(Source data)
# # #

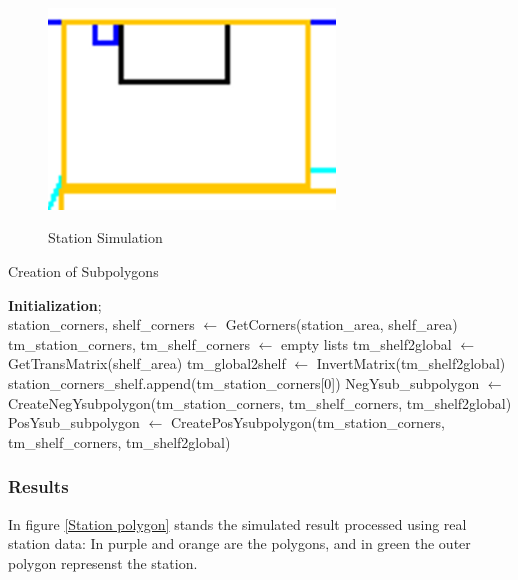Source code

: \begin{figure}[H]
    \begin{center}
        \includegraphics[width=3in]{images/Chap2/station.png}\\
        \caption{Station Simulation}
        \label{Station}
        \end{center}    
\end{figure}


\noindent

\begin{algorithm}
\caption{Creation of Subpolygons}\label{alg:createSubpolygons}
\BlankLine
\textbf{Initialization}; \\
station\_corners, shelf\_corners $\gets$ GetCorners(station\_area, shelf\_area)\;
tm\_station\_corners, tm\_shelf\_corners $\gets$ empty lists\;
tm\_shelf2global $\gets$ GetTransMatrix(shelf\_area)\;
tm\_global2shelf $\gets$ InvertMatrix(tm\_shelf2global)\;
station\_corners\_shelf.append(tm\_station\_corners[0])\;
NegYsub\_subpolygon $\gets$ CreateNegYsubpolygon(tm\_station\_corners, tm\_shelf\_corners, tm\_shelf2global)\;
PosYsub\_subpolygon $\gets$ CreatePosYsubpolygon(tm\_station\_corners, tm\_shelf\_corners, tm\_shelf2global)\;
\;
\end{algorithm}
\noindent



\subsubsection{Results}

In figure \ref{Station polygon} stands the simulated result processed using real station data: In purple and orange are 
the polygons, and in green the outer polygon represenst the station.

# # #

*TASK GOAL*: Please repeat every record exactly as it stands, leaving out any pictures.

*OUTPUT FOR THIS EXERCISE*:
Source code

: \begin{figure}[H]
    \begin{center}
        \includegraphics[width=3in]{images/Chap2/station.png}\\
        \caption{Station Simulation}
        \label{Station}
        \end{center}    
\end{figure}


\noindent

\begin{algorithm}
\caption{Creation of Subpolygons}\label{alg:createSubpolygons}
\BlankLine
\textbf{Initialization}; \\
station\_corners, shelf\_corners $\gets$ GetCorners(station\_area, shelf\_area)\;
tm\_station\_corners, tm\_shelf\_corners $\gets$ empty lists\;
tm\_shelf2global $\gets$ GetTransMatrix(shelf\_area)\;
tm\_global2shelf $\gets$ InvertMatrix(tm\_shelf2global)\;
station\_corners\_shelf.append(tm\_station\_corners[0])\;
NegYsub\_subpolygon $\gets$ CreateNegYsubpolygon(tm\_station\_corners, tm\_shelf\_corners, tm\_shelf2global)\;
PosYsub\_subpolygon $\gets$ CreatePosYsubpolygon(tm\_station\_corners, tm\_shelf\_corners, tm\_shelf2global)\;
\;
\end{algorithm}
\noindent



\subsubsection{Results}

In figure \ref{Station polygon} stands the simulated result processed using real station data: In purple and orange are 
the polygons, and in green the outer polygon represenst the station.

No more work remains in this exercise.